Hem o dinsiz şakirt, cebbar bir mağrurdur. Fakat kalbinde nokta-i istinat bulmadığı için, zatında gayet acz ile âciz bir cebbâr-ı hodfuruştur. Hem o şakirt, menfaatperest hod-endiştir ki, gaye-i himmeti, nefis ve batnın ve fercin hevesatını tatmin ve menfaat-i şahsiyesini bazı menfaat-i kavmiye içinde arayan dessas bir hodgâmdır.

Amma hikmet-i Kur’ân’ın halis tilmizi ise, bir abddir. Fakat âzam-ı mahlûkata da ibadete tenezzül etmez. Hem Cennet gibi âzam-ı menfaat olan bir şeyi gaye-i ibadet kabul etmez bir abd-i azizdir.

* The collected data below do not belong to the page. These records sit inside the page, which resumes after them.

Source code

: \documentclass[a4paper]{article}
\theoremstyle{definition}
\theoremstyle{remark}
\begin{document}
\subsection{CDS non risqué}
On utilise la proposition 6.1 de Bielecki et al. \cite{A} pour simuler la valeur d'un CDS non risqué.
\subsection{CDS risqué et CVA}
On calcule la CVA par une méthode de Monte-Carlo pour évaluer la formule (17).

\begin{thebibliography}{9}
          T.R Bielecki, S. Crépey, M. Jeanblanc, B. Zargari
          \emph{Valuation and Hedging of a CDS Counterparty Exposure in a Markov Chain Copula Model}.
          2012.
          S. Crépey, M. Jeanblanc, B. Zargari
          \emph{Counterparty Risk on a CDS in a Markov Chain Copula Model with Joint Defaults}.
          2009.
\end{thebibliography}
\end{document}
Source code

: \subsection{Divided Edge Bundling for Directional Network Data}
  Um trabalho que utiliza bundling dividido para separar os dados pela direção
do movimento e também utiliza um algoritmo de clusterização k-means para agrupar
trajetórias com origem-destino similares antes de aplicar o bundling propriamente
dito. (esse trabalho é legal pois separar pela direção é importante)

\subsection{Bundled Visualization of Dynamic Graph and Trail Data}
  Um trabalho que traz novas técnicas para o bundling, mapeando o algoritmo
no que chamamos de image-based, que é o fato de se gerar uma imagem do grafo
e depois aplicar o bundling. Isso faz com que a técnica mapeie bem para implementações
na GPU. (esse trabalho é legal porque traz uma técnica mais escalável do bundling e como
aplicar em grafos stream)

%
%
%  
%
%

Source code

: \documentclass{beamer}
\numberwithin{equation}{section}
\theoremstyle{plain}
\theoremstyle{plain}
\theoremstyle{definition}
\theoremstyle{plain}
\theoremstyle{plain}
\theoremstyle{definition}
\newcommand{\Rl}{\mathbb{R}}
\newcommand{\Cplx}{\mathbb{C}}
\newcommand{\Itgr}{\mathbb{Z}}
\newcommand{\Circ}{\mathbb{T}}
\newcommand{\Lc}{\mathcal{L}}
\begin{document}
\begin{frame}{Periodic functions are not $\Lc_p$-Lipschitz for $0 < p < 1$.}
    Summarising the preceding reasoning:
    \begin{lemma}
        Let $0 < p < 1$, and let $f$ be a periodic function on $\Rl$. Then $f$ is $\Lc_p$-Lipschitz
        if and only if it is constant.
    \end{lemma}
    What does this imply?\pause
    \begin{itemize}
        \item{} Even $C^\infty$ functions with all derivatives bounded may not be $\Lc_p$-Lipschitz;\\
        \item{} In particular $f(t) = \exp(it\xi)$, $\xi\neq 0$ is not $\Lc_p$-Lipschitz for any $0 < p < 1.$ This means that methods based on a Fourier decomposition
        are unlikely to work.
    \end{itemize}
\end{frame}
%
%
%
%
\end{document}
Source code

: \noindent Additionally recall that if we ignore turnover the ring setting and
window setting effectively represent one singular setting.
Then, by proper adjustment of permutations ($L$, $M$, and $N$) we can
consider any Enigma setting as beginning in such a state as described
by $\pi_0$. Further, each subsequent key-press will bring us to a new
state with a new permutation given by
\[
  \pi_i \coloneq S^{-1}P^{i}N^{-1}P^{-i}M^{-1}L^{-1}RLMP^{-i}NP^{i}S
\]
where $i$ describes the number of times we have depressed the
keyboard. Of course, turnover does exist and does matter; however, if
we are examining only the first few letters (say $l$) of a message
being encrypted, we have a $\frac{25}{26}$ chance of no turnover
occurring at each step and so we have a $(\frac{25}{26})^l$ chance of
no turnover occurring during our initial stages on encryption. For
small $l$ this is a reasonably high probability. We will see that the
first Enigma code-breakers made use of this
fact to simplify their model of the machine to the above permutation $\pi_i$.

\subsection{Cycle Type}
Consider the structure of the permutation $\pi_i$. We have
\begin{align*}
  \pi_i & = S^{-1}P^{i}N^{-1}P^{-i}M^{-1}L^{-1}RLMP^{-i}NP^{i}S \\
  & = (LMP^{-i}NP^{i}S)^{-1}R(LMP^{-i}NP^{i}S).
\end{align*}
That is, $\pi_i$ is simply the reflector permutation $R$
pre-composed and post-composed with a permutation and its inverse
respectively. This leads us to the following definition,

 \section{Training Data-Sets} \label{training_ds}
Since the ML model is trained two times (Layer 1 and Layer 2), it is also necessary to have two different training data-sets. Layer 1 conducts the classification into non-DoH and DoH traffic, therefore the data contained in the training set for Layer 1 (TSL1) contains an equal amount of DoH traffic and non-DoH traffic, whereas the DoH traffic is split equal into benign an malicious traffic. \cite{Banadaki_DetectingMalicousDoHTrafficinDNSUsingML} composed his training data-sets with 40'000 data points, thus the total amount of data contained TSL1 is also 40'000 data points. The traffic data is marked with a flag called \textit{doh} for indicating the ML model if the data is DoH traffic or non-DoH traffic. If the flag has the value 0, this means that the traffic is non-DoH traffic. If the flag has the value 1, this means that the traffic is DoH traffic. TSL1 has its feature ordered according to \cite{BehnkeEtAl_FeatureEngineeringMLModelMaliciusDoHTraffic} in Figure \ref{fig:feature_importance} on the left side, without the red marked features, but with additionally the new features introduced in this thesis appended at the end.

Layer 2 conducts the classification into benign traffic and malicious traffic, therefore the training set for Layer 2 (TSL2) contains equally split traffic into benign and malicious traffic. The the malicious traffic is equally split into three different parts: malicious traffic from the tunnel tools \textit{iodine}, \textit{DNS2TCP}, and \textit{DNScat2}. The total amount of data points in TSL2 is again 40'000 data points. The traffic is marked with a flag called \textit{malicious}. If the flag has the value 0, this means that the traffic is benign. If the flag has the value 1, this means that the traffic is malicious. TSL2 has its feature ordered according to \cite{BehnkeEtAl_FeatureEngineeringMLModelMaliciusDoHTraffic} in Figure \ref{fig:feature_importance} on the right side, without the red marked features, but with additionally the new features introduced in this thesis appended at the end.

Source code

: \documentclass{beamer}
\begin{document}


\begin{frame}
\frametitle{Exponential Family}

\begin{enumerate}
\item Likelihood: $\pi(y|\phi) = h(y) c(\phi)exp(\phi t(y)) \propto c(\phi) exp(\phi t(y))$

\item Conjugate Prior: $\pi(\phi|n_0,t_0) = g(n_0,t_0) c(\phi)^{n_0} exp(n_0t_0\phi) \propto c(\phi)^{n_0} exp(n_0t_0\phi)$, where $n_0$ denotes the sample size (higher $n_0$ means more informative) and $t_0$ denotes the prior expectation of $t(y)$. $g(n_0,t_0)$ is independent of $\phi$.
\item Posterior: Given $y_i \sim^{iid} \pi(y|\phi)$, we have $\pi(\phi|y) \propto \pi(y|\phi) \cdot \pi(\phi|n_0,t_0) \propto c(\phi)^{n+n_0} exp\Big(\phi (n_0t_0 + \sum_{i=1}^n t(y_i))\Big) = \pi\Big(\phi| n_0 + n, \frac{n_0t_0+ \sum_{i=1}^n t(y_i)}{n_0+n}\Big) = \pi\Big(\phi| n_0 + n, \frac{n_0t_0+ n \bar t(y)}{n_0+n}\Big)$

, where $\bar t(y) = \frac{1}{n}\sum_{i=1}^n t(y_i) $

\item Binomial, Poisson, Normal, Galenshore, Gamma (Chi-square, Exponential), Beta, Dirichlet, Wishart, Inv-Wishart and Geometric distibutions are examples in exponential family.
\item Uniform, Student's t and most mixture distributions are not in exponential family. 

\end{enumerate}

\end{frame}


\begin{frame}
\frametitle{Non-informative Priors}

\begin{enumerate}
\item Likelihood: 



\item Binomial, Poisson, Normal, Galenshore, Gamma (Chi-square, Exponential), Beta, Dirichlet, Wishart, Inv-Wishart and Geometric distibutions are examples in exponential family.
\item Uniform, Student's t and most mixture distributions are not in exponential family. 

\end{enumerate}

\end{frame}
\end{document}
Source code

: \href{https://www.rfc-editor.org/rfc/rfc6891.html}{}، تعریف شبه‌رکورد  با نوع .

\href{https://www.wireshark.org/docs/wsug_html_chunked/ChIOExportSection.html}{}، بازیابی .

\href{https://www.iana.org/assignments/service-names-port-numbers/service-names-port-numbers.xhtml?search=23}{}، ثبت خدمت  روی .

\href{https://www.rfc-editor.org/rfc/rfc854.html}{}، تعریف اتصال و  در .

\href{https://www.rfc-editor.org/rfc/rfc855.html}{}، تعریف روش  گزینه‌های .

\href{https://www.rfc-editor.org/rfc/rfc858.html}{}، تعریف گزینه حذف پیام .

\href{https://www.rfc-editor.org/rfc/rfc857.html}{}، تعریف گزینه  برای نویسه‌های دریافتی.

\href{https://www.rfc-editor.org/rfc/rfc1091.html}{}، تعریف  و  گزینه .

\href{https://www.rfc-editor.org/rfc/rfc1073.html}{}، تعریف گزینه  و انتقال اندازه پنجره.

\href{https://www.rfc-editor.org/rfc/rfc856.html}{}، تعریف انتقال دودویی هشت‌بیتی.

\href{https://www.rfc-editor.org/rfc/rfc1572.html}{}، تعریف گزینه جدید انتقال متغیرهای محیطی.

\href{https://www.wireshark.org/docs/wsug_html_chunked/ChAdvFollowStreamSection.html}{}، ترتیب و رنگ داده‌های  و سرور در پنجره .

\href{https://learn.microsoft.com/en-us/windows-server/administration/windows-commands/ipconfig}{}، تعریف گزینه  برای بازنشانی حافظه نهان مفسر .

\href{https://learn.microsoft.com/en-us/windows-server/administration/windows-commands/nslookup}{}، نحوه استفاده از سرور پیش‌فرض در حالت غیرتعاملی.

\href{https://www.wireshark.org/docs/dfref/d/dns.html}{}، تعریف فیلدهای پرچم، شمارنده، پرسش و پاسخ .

Hem hakiki tilmizi mütevazidir, selim, halimdir. Fakat Fâtırının gayrına, daire-i izni haricinde ihtiyarıyla tezellüle tenezzül etmez. Hem fakir ve zayıftır, fakr ve zaafını bilir. Fakat onun Mâlik-i Kerîmi ona iddihar ettiği uhrevî servetle müstağnîdir ve Seyyidinin nihayetsiz kudretine istinad ettiği için kavîdir. Hem yalnız livechillâh, rıza-i İlâhî için, fazilet için amel eder, çalışır.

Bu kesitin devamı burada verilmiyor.